* _Exercise inputs_
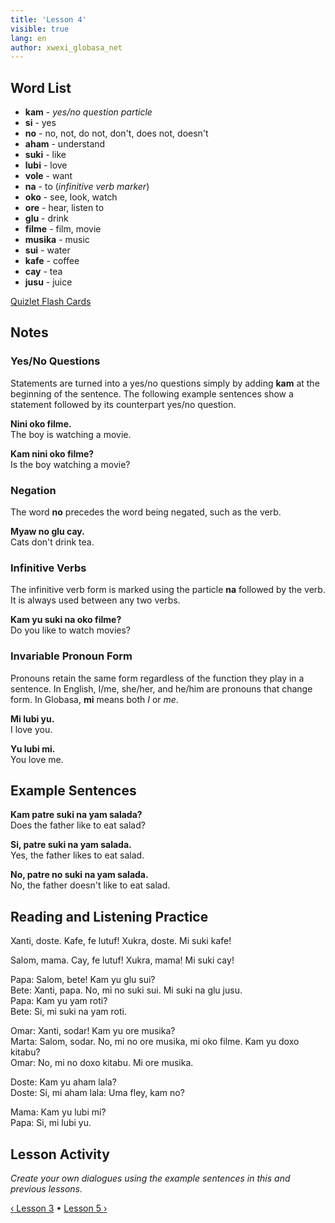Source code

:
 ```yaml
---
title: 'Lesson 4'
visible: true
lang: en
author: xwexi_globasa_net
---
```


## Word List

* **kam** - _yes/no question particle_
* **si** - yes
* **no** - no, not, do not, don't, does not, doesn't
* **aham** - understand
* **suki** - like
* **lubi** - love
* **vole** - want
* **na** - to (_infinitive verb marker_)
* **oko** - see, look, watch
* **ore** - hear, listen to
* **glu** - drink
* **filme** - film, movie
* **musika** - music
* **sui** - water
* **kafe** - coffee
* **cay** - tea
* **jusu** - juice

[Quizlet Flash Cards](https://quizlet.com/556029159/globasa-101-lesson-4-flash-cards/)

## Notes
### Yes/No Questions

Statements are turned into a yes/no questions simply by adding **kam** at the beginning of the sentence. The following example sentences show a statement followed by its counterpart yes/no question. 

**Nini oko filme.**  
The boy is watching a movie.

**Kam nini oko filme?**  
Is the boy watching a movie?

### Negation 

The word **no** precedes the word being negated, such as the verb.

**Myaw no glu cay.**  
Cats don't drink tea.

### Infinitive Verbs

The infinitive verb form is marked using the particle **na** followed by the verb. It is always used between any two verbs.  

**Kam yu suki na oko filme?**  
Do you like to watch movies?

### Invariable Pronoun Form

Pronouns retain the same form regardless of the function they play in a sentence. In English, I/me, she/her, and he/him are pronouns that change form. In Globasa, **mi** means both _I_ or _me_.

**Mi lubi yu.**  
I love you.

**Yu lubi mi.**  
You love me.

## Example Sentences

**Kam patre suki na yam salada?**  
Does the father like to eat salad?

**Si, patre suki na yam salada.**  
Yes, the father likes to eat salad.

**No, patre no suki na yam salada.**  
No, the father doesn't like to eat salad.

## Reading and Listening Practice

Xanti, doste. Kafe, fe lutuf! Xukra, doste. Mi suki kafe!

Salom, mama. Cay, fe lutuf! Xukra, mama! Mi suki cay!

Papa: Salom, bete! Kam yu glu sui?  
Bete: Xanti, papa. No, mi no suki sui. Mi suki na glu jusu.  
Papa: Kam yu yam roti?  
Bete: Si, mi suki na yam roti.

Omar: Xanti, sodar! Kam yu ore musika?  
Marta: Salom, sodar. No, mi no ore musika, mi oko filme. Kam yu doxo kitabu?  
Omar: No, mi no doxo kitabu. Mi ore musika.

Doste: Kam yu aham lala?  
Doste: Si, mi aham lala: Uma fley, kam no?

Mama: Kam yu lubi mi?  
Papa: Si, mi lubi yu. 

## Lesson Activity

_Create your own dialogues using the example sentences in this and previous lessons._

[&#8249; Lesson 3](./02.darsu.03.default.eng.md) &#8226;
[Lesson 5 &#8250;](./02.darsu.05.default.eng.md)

==

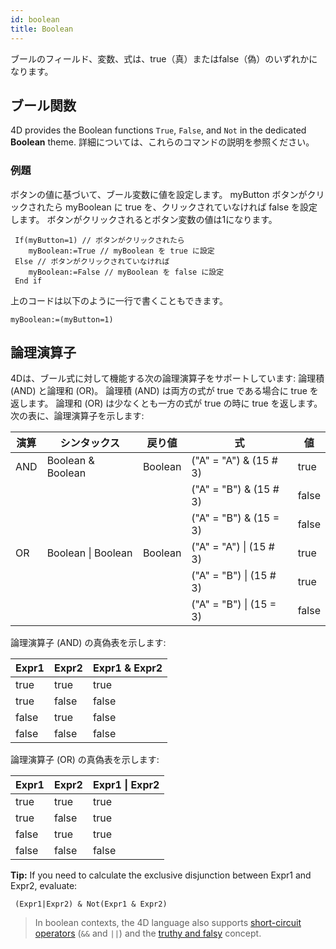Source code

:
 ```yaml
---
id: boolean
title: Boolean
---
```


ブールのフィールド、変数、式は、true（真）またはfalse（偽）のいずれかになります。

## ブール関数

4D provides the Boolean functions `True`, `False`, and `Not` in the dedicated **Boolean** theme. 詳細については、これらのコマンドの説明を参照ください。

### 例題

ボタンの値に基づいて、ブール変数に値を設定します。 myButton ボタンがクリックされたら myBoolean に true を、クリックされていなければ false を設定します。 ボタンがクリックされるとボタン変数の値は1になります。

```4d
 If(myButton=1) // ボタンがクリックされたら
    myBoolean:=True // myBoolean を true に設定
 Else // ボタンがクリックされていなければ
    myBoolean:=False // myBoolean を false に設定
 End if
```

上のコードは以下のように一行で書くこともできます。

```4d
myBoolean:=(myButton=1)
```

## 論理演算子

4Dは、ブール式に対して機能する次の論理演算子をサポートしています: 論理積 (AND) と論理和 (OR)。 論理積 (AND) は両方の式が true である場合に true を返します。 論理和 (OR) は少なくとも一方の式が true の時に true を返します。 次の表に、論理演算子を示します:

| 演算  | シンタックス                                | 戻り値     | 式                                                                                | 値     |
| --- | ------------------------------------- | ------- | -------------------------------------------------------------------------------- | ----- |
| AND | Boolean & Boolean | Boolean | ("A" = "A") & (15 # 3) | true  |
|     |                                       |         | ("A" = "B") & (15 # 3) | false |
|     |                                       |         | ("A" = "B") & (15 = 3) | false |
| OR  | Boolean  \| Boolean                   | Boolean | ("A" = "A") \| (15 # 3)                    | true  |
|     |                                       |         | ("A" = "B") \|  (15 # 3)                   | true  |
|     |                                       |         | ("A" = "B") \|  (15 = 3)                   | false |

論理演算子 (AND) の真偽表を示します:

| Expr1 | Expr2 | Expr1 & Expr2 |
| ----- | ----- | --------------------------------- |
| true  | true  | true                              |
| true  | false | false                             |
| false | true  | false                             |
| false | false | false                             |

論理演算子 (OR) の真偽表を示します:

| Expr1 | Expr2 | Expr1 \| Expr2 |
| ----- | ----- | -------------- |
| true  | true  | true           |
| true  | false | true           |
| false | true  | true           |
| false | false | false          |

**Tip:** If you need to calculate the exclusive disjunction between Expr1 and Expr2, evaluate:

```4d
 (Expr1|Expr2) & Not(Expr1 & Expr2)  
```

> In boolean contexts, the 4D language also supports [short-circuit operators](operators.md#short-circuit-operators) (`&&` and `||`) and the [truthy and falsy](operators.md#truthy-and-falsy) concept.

* _What is expected_
Find the word "roti" in the records. Copy every line it appears in.

* _Result of this exercise_
Papa: Kam yu yam roti?  
Bete: Si, mi suki na yam roti.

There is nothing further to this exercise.